Priyank Goyal's Data Mining Lectures

Wednesday, September 16, 2009

Data Mining Primitives- Introduction

Data Mining Primitives, Languages and System Architecture

1. Data Mining Primitives: Designed in order to faciliate efficient and fruitful knowledge discovery.

A DMP includes:

a. Specification of relevant portion of DB
b. The kind of knowledge to be mined
c. Background knowledge useful in guiding the discovery process.
d. Interestingness measure for pattern evaluation.
e. How the discovered knowledge should be visualised

Use of DMQL ( Data Mining Query Language)

It facilitates the DM system communication with other information systems.

DM Primitives- What defines a DM Task

A DM query is defined in terms of the following primitives

1. Task Relevant Data: This is DB portion to be investigated

2. Kind of Knowledge to be mined: It means specified data mining function to be performed eg. characterisation, discrimination, association, clustering or evolution analysis

3. Background Knowledge: It includes knowledge about the domain to be mined. This includes concept hierarchies which allows the data to be mined at different levels of granualities. This also includes evaluation of the patterns according to the degree of expectedness and unexpectedness.

4. Interestingness Measures: These functions are used to separate uninteresting patterns from knowledge. It includes support ( % of tuples) and confidence ( degree).

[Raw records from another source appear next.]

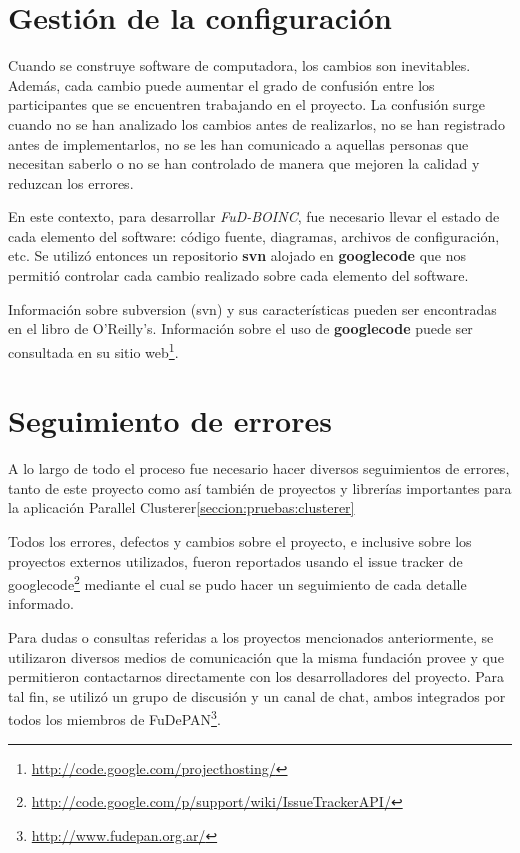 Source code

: \section{Gestión de la configuración}

Cuando se construye software de computadora, los cambios son inevitables. Además, cada cambio puede aumentar el grado de confusión entre los participantes que se encuentren trabajando en el proyecto. La confusión surge cuando no se han analizado los cambios antes de realizarlos, no se han registrado antes de implementarlos, no se les han comunicado a aquellas personas que necesitan saberlo o no se han controlado de manera que mejoren la calidad y reduzcan los errores.

En este contexto, para desarrollar \textit{FuD-BOINC}, fue necesario llevar el estado de cada elemento del software: código fuente, diagramas, archivos de configuración, etc. Se utilizó entonces un repositorio \textbf{svn} alojado en \textbf{googlecode} que nos permitió controlar cada cambio realizado sobre cada elemento del software. 

Información sobre subversion (svn) y sus características pueden ser encontradas en el libro de O'Reilly's\cite{svn}. Información sobre el uso de \textbf{googlecode} puede ser consultada en su sitio web\footnote{\url{http://code.google.com/projecthosting/}}.


\section{Seguimiento de errores}

A lo largo de todo el proceso fue necesario hacer diversos seguimientos de errores, tanto de este proyecto como así también de proyectos y librerías importantes para la aplicación Parallel Clusterer\ref{seccion:pruebas:clusterer}

Todos los errores, defectos y cambios sobre el proyecto, e inclusive sobre los proyectos externos utilizados, fueron reportados usando el issue tracker de googlecode\footnote{\url{http://code.google.com/p/support/wiki/IssueTrackerAPI/}} mediante el cual se pudo hacer un seguimiento de cada detalle informado. 

Para dudas o consultas referidas a los proyectos mencionados anteriormente, se utilizaron diversos medios de comunicación que la misma fundación provee y que permitieron contactarnos directamente con los desarrolladores del proyecto. Para tal fin, se utilizó un grupo de discusión y un canal de chat, ambos integrados por todos los miembros de FuDePAN\footnote{\url{http://www.fudepan.org.ar/}}.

5. Presentation and Visualisation of Discovered Patterns: This includes rules, tables, charts, groups, decision trees and cubes.

Tuesday, April 28, 2009

Concept Description-2

Concept Description-2

Data Generalisation: It can be done in two ways

a. Attribute Removal
b. Attribute Generalisation

a. Attribute Removal: The rule is "If there is a large set of distinct values for an attribute of the initial working relation, but either:

i. There is no concept hierarchy defined for the attribute), or

(ii) Its higher-level concepts are expressed in terms of other attributes, then the attribute should be removed from the working relation.

Attribute Generalisation

If there is a large set of distinct values for an attribute in the initial working relation, and there exist a concept hierarchy on the attribute than that concept hierarchy should be selected and applied on the attribute.

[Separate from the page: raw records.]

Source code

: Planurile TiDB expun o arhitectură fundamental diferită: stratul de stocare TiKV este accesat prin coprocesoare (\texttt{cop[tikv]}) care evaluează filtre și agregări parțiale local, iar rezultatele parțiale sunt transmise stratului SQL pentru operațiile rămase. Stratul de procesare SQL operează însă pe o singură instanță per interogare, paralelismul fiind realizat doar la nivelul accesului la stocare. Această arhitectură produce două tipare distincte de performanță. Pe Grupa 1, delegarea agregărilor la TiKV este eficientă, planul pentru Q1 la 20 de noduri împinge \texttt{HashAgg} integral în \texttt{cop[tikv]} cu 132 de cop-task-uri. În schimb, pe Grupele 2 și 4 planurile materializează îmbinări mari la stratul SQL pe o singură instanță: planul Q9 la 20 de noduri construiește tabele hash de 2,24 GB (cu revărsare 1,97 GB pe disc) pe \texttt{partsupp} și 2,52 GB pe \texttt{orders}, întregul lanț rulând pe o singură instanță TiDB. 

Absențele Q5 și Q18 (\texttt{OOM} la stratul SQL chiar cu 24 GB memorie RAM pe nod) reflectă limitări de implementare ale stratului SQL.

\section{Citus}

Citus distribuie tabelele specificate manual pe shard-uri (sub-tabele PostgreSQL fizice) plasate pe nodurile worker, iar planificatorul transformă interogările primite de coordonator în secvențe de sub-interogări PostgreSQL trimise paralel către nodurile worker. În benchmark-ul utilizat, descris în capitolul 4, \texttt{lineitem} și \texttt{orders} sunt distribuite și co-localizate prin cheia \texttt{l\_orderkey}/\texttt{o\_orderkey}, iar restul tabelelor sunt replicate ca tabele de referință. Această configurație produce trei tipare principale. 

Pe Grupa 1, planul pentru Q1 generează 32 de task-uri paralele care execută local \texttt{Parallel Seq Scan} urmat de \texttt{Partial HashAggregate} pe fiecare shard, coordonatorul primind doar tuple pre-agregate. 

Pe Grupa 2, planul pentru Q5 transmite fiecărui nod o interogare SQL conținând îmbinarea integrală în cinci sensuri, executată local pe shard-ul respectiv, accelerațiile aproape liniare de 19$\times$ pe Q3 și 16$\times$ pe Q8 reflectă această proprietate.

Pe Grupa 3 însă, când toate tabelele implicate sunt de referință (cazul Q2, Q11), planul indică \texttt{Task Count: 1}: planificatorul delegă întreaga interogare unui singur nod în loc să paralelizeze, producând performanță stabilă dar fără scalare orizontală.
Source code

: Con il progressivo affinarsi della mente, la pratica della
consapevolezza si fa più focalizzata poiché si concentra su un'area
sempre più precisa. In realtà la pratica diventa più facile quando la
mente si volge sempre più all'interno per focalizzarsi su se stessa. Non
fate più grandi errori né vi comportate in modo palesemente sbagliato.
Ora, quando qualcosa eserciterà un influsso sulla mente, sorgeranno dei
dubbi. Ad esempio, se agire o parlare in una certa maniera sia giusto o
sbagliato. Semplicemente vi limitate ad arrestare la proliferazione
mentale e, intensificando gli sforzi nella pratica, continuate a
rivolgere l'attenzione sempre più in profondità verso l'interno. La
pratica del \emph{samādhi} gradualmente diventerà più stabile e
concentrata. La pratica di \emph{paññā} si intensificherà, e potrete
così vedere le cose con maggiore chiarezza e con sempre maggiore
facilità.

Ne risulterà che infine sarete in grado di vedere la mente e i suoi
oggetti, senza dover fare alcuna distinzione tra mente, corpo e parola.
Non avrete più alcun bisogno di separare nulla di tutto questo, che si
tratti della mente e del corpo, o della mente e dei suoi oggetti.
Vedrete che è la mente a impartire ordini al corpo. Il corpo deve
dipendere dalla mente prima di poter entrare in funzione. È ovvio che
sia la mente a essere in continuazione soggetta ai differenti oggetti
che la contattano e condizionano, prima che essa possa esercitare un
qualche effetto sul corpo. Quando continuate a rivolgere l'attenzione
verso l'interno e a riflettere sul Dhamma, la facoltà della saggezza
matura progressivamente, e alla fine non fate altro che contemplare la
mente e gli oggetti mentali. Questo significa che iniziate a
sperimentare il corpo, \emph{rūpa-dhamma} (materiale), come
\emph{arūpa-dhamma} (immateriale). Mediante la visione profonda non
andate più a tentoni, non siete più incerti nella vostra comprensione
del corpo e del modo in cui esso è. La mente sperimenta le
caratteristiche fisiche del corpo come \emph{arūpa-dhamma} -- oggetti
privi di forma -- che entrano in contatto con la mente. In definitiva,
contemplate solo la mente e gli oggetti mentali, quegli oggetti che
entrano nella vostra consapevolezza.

3. Count and Aggregate value Acculumation

Why needed
- To obtain a quantitative measure of generalisation.

How to Calculate

- A number called count is associated with each tuple in the initial working relation.
- Its value is initialised to 1
- Through generalisation there will be a group of identical tuples
- Such identical tuples are merged into one with their counts accumulated

eg let 52 data tuples are all generalised to same tuple say T. Then these are merged to form one tuple whose count is 52.

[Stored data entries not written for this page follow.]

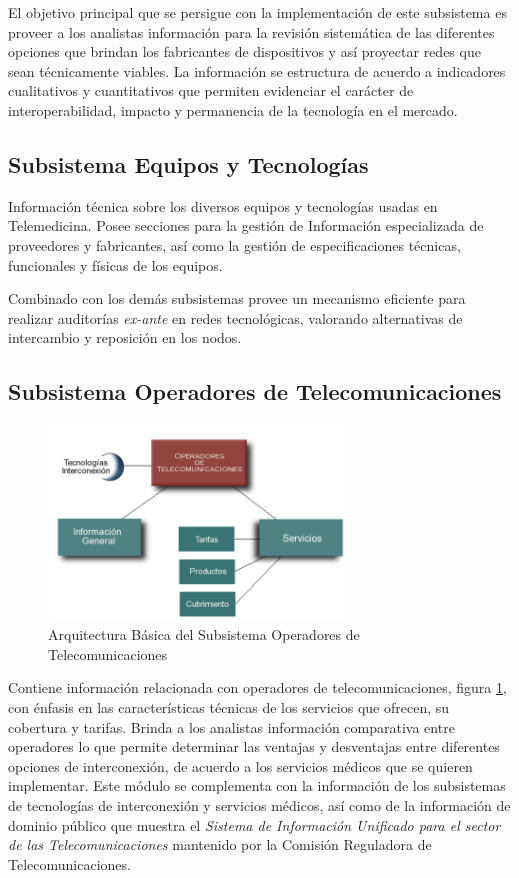 El objetivo principal que se persigue con la implementación de este subsistema es proveer a los analistas información para la revisión sistemática de las diferentes opciones que brindan los fabricantes de dispositivos y así proyectar redes que sean técnicamente viables. La información se estructura de acuerdo a indicadores cualitativos y cuantitativos que permiten evidenciar el carácter de interoperabilidad, impacto y permanencia de la tecnología en el mercado. 

\subsection{Subsistema Equipos y Tecnologías}
Información técnica sobre los diversos equipos y tecnologías usadas en Telemedicina. Posee secciones para la gestión de Información especializada de proveedores y fabricantes, así como la gestión de especificaciones técnicas, funcionales y físicas de los equipos.

Combinado con los demás subsistemas provee un mecanismo eficiente para realizar auditorías \textit{ex-ante} en redes tecnológicas, valorando alternativas de intercambio y reposición en los nodos.

\subsection{Subsistema Operadores de Telecomunicaciones}

\begin{figure}
 \centering
 \includegraphics[width=80mm, height=52mm]{operadores.png}
 \caption{Arquitectura Básica del Subsistema Operadores de Telecomunicaciones}
 \label{operadores}
\end{figure}

Contiene información relacionada con operadores de telecomunicaciones, figura \ref{operadores}, con énfasis en las características técnicas de los servicios que ofrecen, su cobertura y tarifas. Brinda a los analistas información comparativa entre operadores lo que permite determinar las ventajas y desventajas entre diferentes opciones de interconexión, de acuerdo a los servicios médicos que se quieren implementar. Este módulo se complementa con la información de los subsistemas de tecnologías de interconexión y servicios médicos, así como de la información de dominio público que muestra el \textit{Sistema de Información Unificado para el sector de las Telecomunicaciones} mantenido por la Comisión Reguladora de Telecomunicaciones.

Attribute Generalisation Control

It is the control of how high an attribute should be generalised.

Two Approached to Generalised Control

1. Attribute Generalisation ( AGTC) Threshold Control- It sets a generalisation threshold for the attributes.
- If the number of distinct values of an attribute is greater than attribute threshold, further generalisation is possible.

2. Generalised Relation Threshold Control ( GRTC)

It sets a threshold for the generalised relation

- If the number of distinct tuples in the generalisation relation is > threshold, further generalisation should be possible.

Here first AGTC than GRTC is applied to generalise the data.

Saturday, April 25, 2009

Data Mining Functionalities- 1

Data Mining Functionalities- Characterisation and Comparison

DM
- Descriptive DM
- Predictive DM

Concept Description

It is the most basic form of discriptive DM
- It describes a given set of task relevant data.
- In a concise and summarative manner
- presenting interesting general properties of the data

Conception Description Has
- Characterisation: It summarises and describes a collection of data called target class.
- Comparison: It summarises and distinguishes
- one collection of data
- called the target class
- from the other colleciton(s) of data
- Collectively called the contrasting class

Concept Characterisation

There are two approaches:
1. the data cube OLAP approach
2. Attribute Oriented Induction Approach
It can be implemented using
- relational structure
- data cube structure.

1.
2. Attribute oriented Induction Approach

Technique of AOI approach

a. Data Focussing:

It corresponds to speficication of task relevant data

eg.

"use"- Big University DB
"mine characteristics as "- Science Students
"in relevance to "- name, gender, major
"from" - student
'where"- status
"in"- graduate

The table so obtained is called the Initial Working Relation.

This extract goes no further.